After discussions with a variety of developers, I decided to change some of the specifications for this project for greater clarity and simplicity.
IN BRIEF:
I have a webhosting vps account over at webhostpython com
I have a couple of Wordpress-based book websites on that hosting account.
There is a book deals website, which lists some great book deals every day
I need a scraper that will visit that book site, grab its list of books, then visit each book's Amazon page, and scrape each book's details
The scraper will then submit the details for each book to my 2 book sites, as individual posts
.
I will create an account on my vps with its own MySQL dbs / etc (whatever is required) to host the scraper.
I don't mind what platform is used to build the scraper/submitter (php, python, etc) so long as it scrapes and submits.
SUBMISSION STRATEGIES:
In previous discussions, the 'submission' element of this project seemed to raise unexpected difficulties for scraping specialists. Wordpress seemed to be the main difficulty. And submitting directly into Wordpress seemed to be the main problem for non-Wordpress specialists.

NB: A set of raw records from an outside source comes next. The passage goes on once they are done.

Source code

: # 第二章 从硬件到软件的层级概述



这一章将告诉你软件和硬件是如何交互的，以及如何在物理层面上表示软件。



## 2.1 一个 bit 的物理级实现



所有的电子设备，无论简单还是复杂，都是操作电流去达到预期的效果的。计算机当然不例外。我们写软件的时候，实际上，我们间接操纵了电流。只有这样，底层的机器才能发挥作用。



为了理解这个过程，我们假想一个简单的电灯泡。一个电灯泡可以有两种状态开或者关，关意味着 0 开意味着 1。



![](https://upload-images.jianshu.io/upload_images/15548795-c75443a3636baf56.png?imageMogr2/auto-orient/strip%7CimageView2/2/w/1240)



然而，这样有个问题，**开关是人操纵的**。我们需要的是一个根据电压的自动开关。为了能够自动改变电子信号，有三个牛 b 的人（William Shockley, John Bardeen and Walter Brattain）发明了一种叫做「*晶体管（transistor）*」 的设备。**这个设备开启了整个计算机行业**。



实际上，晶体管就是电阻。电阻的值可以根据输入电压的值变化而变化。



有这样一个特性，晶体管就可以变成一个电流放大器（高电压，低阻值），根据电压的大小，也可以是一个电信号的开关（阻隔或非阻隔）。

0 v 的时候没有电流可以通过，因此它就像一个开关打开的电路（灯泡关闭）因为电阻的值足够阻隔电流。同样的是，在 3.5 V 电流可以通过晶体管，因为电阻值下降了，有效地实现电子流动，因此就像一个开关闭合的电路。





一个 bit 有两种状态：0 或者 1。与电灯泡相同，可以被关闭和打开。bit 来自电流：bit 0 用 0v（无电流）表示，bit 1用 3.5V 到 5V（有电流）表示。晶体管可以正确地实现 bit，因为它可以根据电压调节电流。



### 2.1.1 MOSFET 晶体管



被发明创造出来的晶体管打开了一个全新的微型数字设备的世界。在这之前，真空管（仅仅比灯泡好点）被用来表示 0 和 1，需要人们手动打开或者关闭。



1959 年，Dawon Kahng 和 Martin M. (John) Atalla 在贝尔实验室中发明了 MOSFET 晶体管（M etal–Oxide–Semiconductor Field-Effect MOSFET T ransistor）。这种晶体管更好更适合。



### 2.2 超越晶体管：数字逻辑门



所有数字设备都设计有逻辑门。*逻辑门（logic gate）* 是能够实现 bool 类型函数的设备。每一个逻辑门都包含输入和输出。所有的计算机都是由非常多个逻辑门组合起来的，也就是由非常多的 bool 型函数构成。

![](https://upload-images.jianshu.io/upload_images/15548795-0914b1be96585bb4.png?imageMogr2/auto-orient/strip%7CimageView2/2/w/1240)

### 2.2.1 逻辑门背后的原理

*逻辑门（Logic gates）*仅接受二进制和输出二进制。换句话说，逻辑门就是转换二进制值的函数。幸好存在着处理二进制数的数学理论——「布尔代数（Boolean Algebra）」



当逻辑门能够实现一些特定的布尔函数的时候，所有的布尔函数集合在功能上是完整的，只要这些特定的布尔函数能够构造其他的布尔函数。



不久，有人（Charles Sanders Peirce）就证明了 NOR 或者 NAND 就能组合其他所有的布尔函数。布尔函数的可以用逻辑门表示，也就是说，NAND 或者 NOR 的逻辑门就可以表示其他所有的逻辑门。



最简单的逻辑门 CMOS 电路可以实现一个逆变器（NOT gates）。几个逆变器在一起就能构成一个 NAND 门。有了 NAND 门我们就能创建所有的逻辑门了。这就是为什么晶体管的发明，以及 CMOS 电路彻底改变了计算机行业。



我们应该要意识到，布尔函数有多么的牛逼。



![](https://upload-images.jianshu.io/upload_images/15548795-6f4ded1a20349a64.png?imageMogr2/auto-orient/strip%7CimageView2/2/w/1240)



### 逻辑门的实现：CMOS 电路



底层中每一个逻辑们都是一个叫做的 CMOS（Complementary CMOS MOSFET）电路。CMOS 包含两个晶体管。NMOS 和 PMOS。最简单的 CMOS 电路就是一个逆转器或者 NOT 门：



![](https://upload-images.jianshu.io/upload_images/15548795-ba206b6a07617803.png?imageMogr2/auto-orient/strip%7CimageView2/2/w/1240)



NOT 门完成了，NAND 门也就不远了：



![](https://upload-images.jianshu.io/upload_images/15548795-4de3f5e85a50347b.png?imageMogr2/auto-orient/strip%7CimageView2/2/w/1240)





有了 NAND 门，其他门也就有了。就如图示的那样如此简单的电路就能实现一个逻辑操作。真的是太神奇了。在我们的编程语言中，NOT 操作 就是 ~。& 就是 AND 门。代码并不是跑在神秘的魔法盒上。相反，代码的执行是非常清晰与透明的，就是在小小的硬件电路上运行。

To make this easier (perhaps) I decided to suggest an alternative option:
I have the Gravity Forms plugin on both my sites, for Authors to manually submit their book details. Gravity Forms is a sophisticated forms solution.
My current 'idea' is to create a new 'hidden' form which would only be accessible by this scraper / submitter, so the submitter could send the book info directly to the form, so the Gravity Forms plugin can manage the Wordpress side of things.

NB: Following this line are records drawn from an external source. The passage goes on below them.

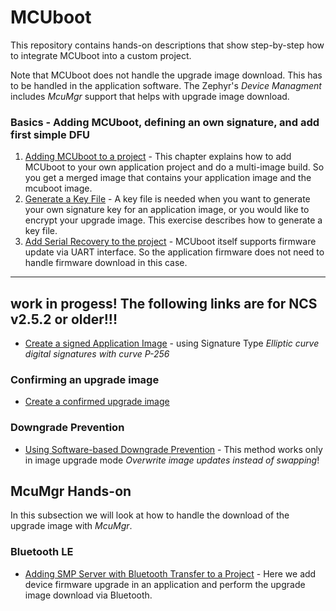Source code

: # MCUboot

This repository contains hands-on descriptions that show step-by-step how to integrate MCUboot into a custom project. 

Note that MCUboot does not handle the upgrade image download. This has to be handled in the application software. The Zephyr's _Device Managment_ includes _McuMgr_ support that helps with upgrade image download. 

### Basics - Adding MCUboot, defining an own signature, and add first simple DFU
1. [Adding MCUboot to a project](doc/NCSv2.9.0_AddingMcubootToProject.md) - This chapter explains how to add MCUboot to your own application project and do a multi-image build. So you get a merged image that contains your application image and the mcuboot image.
2. [Generate a Key File](doc/NCSv2.8.0_02_GenerateKey.md) - A key file is needed when you want to generate your own signature key for an application image, or you would like to encrypt your upgrade image. This exercise describes how to generate a key file.
3. [Add Serial Recovery to the project](doc/NCSv2.8.0_03_SerialRecovery.md) - MCUboot itself supports firmware update via UART interface. So the application firmware does not need to handle firmware download in this case. 



-----------------------------------------------------------------------------------------------------------------------

## work in progess! The following links are for NCS v2.5.2 or older!!!

- [Create a signed Application Image](doc/NCSv2.5.2_ImageSigning_(ecdsa-p256).md) - using Signature Type _Elliptic curve digital signatures with curve P-256_

### Confirming an upgrade image
- [Create a confirmed upgrade image](doc/NCSv2.5.2_01a-SwapTypePermanent.md)

### Downgrade Prevention
- [Using Software-based Downgrade Prevention](doc/NCSv2.3.0_DowngradePrevention.1.md) - This method works only in image upgrade mode _Overwrite image updates instead of swapping_!


## McuMgr Hands-on
In this subsection we will look at how to handle the download of the upgrade image with _McuMgr_. 

### Bluetooth LE

- [Adding SMP Server with Bluetooth Transfer to a Project](doc/NCSv2.5.0_McuMgr_smp_ble.md) - Here we add device firmware upgrade in an application and perform the upgrade image download via Bluetooth.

This maybe a slightly less 'elegant' solution than accessing WP directly, but I think it potentially simplifies the job substantially -- unless you have a better idea!
IN DETAIL:
:
I have a couple of Wordpress-based book websites on which I publish 30-50 books every day.
I find a lot of the books on one particular site which lists new books every day.
So, it would save me time if I had an automation which scraped this one site for new books each day, then submitted them to my sites.
Project in summary:
I want a script/scraper which can visit this site, collect a 'list' of all the books listed each day, then visit Amazon for each book, and scrape each book's details, and submit them to my sites.
(I will not post the name of the website I want to scrape but I can send it to you if you are interested.)
Project Details:
It is very important to understand these elements of this scraper project:
#1 The site I want to scrape does not have an RSS feed but updates daily.
= therefore, when the scraper/script visits the site it must make a record of ALL books scraped so it will ONLY scrape new books (today's books) each day.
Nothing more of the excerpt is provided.